Records section start
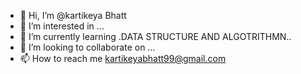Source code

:- 👋 Hi, I’m @kartikeya Bhatt
- 👀 I’m interested in ...
- 🌱 I’m currently learning .DATA STRUCTURE AND ALGOTRITHMN..
- 💞️ I’m looking to collaborate on ...
- 📫 How to reach me kartikeyabhatt99@gmail.com

<!---
kartikeya99Bhatt/kartikeya99Bhatt is a ✨ special ✨ repository because its `README.md` (this file) appears on your GitHub profile.
You can click the Preview link to take a look at your changes.
--->
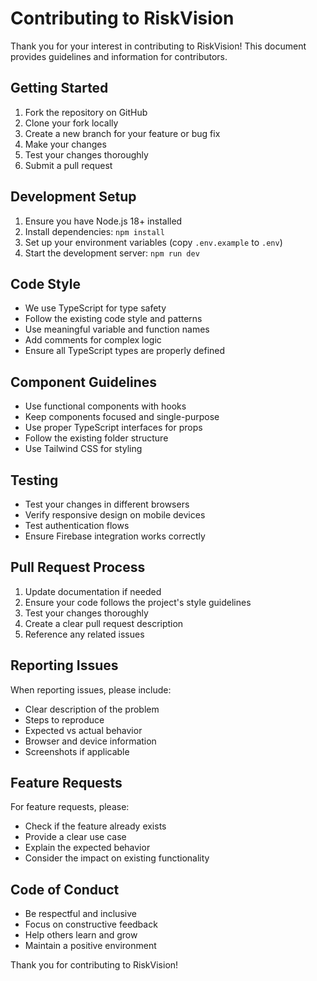 # Contributing to RiskVision

Thank you for your interest in contributing to RiskVision! This document provides guidelines and information for contributors.

## Getting Started

1. Fork the repository on GitHub
2. Clone your fork locally
3. Create a new branch for your feature or bug fix
4. Make your changes
5. Test your changes thoroughly
6. Submit a pull request

## Development Setup

1. Ensure you have Node.js 18+ installed
2. Install dependencies: `npm install`
3. Set up your environment variables (copy `.env.example` to `.env`)
4. Start the development server: `npm run dev`

## Code Style

- We use TypeScript for type safety
- Follow the existing code style and patterns
- Use meaningful variable and function names
- Add comments for complex logic
- Ensure all TypeScript types are properly defined

## Component Guidelines

- Use functional components with hooks
- Keep components focused and single-purpose
- Use proper TypeScript interfaces for props
- Follow the existing folder structure
- Use Tailwind CSS for styling

## Testing

- Test your changes in different browsers
- Verify responsive design on mobile devices
- Test authentication flows
- Ensure Firebase integration works correctly

## Pull Request Process

1. Update documentation if needed
2. Ensure your code follows the project's style guidelines
3. Test your changes thoroughly
4. Create a clear pull request description
5. Reference any related issues

## Reporting Issues

When reporting issues, please include:
- Clear description of the problem
- Steps to reproduce
- Expected vs actual behavior
- Browser and device information
- Screenshots if applicable

## Feature Requests

For feature requests, please:
- Check if the feature already exists
- Provide a clear use case
- Explain the expected behavior
- Consider the impact on existing functionality

## Code of Conduct

- Be respectful and inclusive
- Focus on constructive feedback
- Help others learn and grow
- Maintain a positive environment

Thank you for contributing to RiskVision!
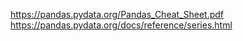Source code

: https://pandas.pydata.org/Pandas_Cheat_Sheet.pdf 
https://pandas.pydata.org/docs/reference/series.html
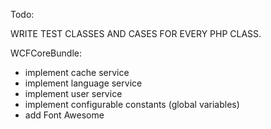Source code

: Todo:

WRITE TEST CLASSES AND CASES FOR EVERY PHP CLASS.

WCFCoreBundle:
- implement cache service
- implement language service
- implement user service
- implement configurable constants (global variables)
- add Font Awesome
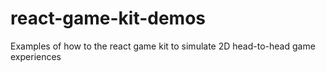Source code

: # react-game-kit-demos
Examples of how to the react game kit to simulate 2D head-to-head game experiences
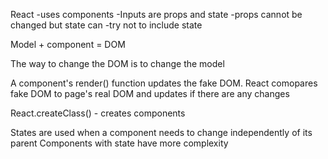 React
  -uses components
  -Inputs are props and state
    -props cannot be changed but state can
    -try not to include state

  Model + component = DOM

  The way to change the DOM is to change the model

  A component's render() function updates the fake DOM.
  React comopares fake DOM to page's real DOM and updates if there are any changes


  React.createClass() - creates components

  States are used when a component needs to change independently of its parent
  Components with state have more complexity
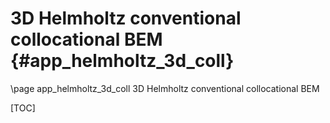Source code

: 3D Helmholtz conventional collocational BEM {#app_helmholtz_3d_coll}
===========================================

\page app_helmholtz_3d_coll 3D Helmholtz conventional collocational BEM

[TOC]

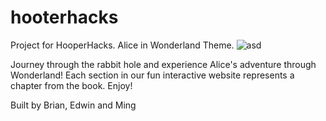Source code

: # hooterhacks

Project for HooperHacks. Alice in Wonderland Theme.
![asd](https://cdn.discordapp.com/attachments/1023033252459581462/1076373516364042291/showcase1.png)

Journey through the rabbit hole and experience Alice's adventure through Wonderland! 
Each section in our fun interactive website represents a chapter from the book. Enjoy!

Built by Brian, Edwin and Ming
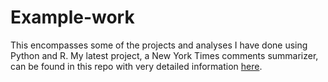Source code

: # Example-work
This encompasses some of the projects and analyses I have done using Python and R.
My latest project, a New York Times comments summarizer, can be found in this repo with very detailed information [here](http://github.com/PeggyFan/Project).

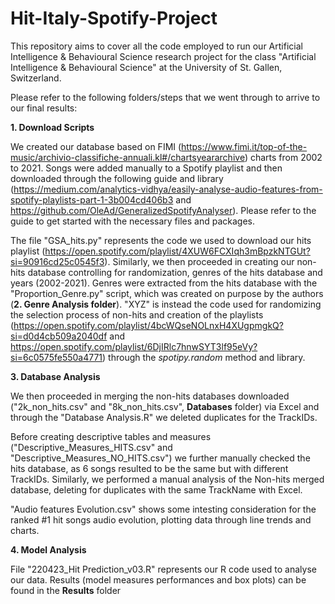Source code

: # Hit-Italy-Spotify-Project
This repository aims to cover all the code employed to run our Artificial Intelligence &amp; Behavioural Science research project for the class "Artificial Intelligence & Behavioural Science" at the University of St. Gallen, Switzerland. 

Please refer to the following folders/steps that we went through to arrive to our final results: 

**1. Download Scripts**

We created our database based on FIMI (https://www.fimi.it/top-of-the-music/archivio-classifiche-annuali.kl#/chartsyeararchive) charts from 2002 to 2021. Songs were added manually to a Spotify playlist and then downloaded through the following guide and library (https://medium.com/analytics-vidhya/easily-analyse-audio-features-from-spotify-playlists-part-1-3b004cd406b3 and https://github.com/OleAd/GeneralizedSpotifyAnalyser). Please refer to the guide to get started with the necessary files and packages. 

The file "GSA_hits.py" represents the code we used to download our hits playlist (https://open.spotify.com/playlist/4XUW6FCXIqh3mBpzkNTGUt?si=90916cd25c0545f3). Similarly, we then proceeded in creating our non-hits database controlling for randomization, genres of the hits database and years (2002-2021). Genres were extracted from the hits database with the "Proportion_Genre.py" script, which was created on purpose by the authors (**2. Genre Analysis folder**). "XYZ" is instead the code used for randomizing the selection process of non-hits and creation of the playlists (https://open.spotify.com/playlist/4bcWQseNOLnxH4XUgpmgkQ?si=d0d4cb509a2040df and https://open.spotify.com/playlist/6DjIRlc7hnwSYT3lf95eVy?si=6c0575fe550a4771) through the _spotipy.random_ method and library. 

**3. Database Analysis**

We then proceeded in merging the non-hits databases downloaded ("2k_non_hits.csv" and "8k_non_hits.csv", **Databases** folder) via Excel and through the "Database Analysis.R" we deleted duplicates for the TrackIDs. 

Before creating descriptive tables and measures ("Descriptive_Measures_HITS.csv" and "Descriptive_Measures_NO_HITS.csv") we further manually checked the hits database, as 6 songs resulted to be the same but with different TrackIDs. Similarly, we performed a manual analysis of the Non-hits merged database, deleting for duplicates with the same TrackName with Excel. 

"Audio features Evolution.csv" shows some intesting consideration for the ranked #1 hit songs audio evolution, plotting data through line trends and charts. 

**4. Model Analysis**

File "220423_Hit Prediction_v03.R" represents our R code used to analyse our data. Results (model measures performances and box plots) can be found in the **Results** folder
Records section end
▸ **What this task involves**
I'd like every record above written out again exactly, without the pictures.

▸ **Answer box**
Source code

:- 👋 Hi, I’m @kartikeya Bhatt
- 👀 I’m interested in ...
- 🌱 I’m currently learning .DATA STRUCTURE AND ALGOTRITHMN..
- 💞️ I’m looking to collaborate on ...
- 📫 How to reach me kartikeyabhatt99@gmail.com

<!---
kartikeya99Bhatt/kartikeya99Bhatt is a ✨ special ✨ repository because its `README.md` (this file) appears on your GitHub profile.
You can click the Preview link to take a look at your changes.
--->
 # Contributing to RiskVision

Thank you for your interest in contributing to RiskVision! This document provides guidelines and information for contributors.

## Getting Started

1. Fork the repository on GitHub
2. Clone your fork locally
3. Create a new branch for your feature or bug fix
4. Make your changes
5. Test your changes thoroughly
6. Submit a pull request

## Development Setup

1. Ensure you have Node.js 18+ installed
2. Install dependencies: `npm install`
3. Set up your environment variables (copy `.env.example` to `.env`)
4. Start the development server: `npm run dev`

## Code Style

- We use TypeScript for type safety
- Follow the existing code style and patterns
- Use meaningful variable and function names
- Add comments for complex logic
- Ensure all TypeScript types are properly defined

## Component Guidelines

- Use functional components with hooks
- Keep components focused and single-purpose
- Use proper TypeScript interfaces for props
- Follow the existing folder structure
- Use Tailwind CSS for styling

## Testing

- Test your changes in different browsers
- Verify responsive design on mobile devices
- Test authentication flows
- Ensure Firebase integration works correctly

## Pull Request Process

1. Update documentation if needed
2. Ensure your code follows the project's style guidelines
3. Test your changes thoroughly
4. Create a clear pull request description
5. Reference any related issues

## Reporting Issues

When reporting issues, please include:
- Clear description of the problem
- Steps to reproduce
- Expected vs actual behavior
- Browser and device information
- Screenshots if applicable

## Feature Requests

For feature requests, please:
- Check if the feature already exists
- Provide a clear use case
- Explain the expected behavior
- Consider the impact on existing functionality

## Code of Conduct

- Be respectful and inclusive
- Focus on constructive feedback
- Help others learn and grow
- Maintain a positive environment

Thank you for contributing to RiskVision!
Source code

: https://pandas.pydata.org/Pandas_Cheat_Sheet.pdf 
https://pandas.pydata.org/docs/reference/series.html
Source code

: Todo:

WRITE TEST CLASSES AND CASES FOR EVERY PHP CLASS.

WCFCoreBundle:
- implement cache service
- implement language service
- implement user service
- implement configurable constants (global variables)
- add Font Awesome
Source code

: # react-game-kit-demos
Examples of how to the react game kit to simulate 2D head-to-head game experiences
 React
  -uses components
  -Inputs are props and state
    -props cannot be changed but state can
    -try not to include state

  Model + component = DOM

  The way to change the DOM is to change the model

  A component's render() function updates the fake DOM.
  React comopares fake DOM to page's real DOM and updates if there are any changes


  React.createClass() - creates components

  States are used when a component needs to change independently of its parent
  Components with state have more complexity
Source code

: 3D Helmholtz conventional collocational BEM {#app_helmholtz_3d_coll}
===========================================

\page app_helmholtz_3d_coll 3D Helmholtz conventional collocational BEM

[TOC]

Source code

: # hooterhacks

Project for HooperHacks. Alice in Wonderland Theme.
![asd](https://cdn.discordapp.com/attachments/1023033252459581462/1076373516364042291/showcase1.png)

Journey through the rabbit hole and experience Alice's adventure through Wonderland! 
Each section in our fun interactive website represents a chapter from the book. Enjoy!

Built by Brian, Edwin and Ming
Source code

: # Example-work
This encompasses some of the projects and analyses I have done using Python and R.
My latest project, a New York Times comments summarizer, can be found in this repo with very detailed information [here](http://github.com/PeggyFan/Project).

Source code

: # Hit-Italy-Spotify-Project
This repository aims to cover all the code employed to run our Artificial Intelligence &amp; Behavioural Science research project for the class "Artificial Intelligence & Behavioural Science" at the University of St. Gallen, Switzerland. 

Please refer to the following folders/steps that we went through to arrive to our final results: 

**1. Download Scripts**

We created our database based on FIMI (https://www.fimi.it/top-of-the-music/archivio-classifiche-annuali.kl#/chartsyeararchive) charts from 2002 to 2021. Songs were added manually to a Spotify playlist and then downloaded through the following guide and library (https://medium.com/analytics-vidhya/easily-analyse-audio-features-from-spotify-playlists-part-1-3b004cd406b3 and https://github.com/OleAd/GeneralizedSpotifyAnalyser). Please refer to the guide to get started with the necessary files and packages. 

The file "GSA_hits.py" represents the code we used to download our hits playlist (https://open.spotify.com/playlist/4XUW6FCXIqh3mBpzkNTGUt?si=90916cd25c0545f3). Similarly, we then proceeded in creating our non-hits database controlling for randomization, genres of the hits database and years (2002-2021). Genres were extracted from the hits database with the "Proportion_Genre.py" script, which was created on purpose by the authors (**2. Genre Analysis folder**). "XYZ" is instead the code used for randomizing the selection process of non-hits and creation of the playlists (https://open.spotify.com/playlist/4bcWQseNOLnxH4XUgpmgkQ?si=d0d4cb509a2040df and https://open.spotify.com/playlist/6DjIRlc7hnwSYT3lf95eVy?si=6c0575fe550a4771) through the _spotipy.random_ method and library. 

**3. Database Analysis**

We then proceeded in merging the non-hits databases downloaded ("2k_non_hits.csv" and "8k_non_hits.csv", **Databases** folder) via Excel and through the "Database Analysis.R" we deleted duplicates for the TrackIDs. 

Before creating descriptive tables and measures ("Descriptive_Measures_HITS.csv" and "Descriptive_Measures_NO_HITS.csv") we further manually checked the hits database, as 6 songs resulted to be the same but with different TrackIDs. Similarly, we performed a manual analysis of the Non-hits merged database, deleting for duplicates with the same TrackName with Excel. 

"Audio features Evolution.csv" shows some intesting consideration for the ranked #1 hit songs audio evolution, plotting data through line trends and charts. 

**4. Model Analysis**

File "220423_Hit Prediction_v03.R" represents our R code used to analyse our data. Results (model measures performances and box plots) can be found in the **Results** folder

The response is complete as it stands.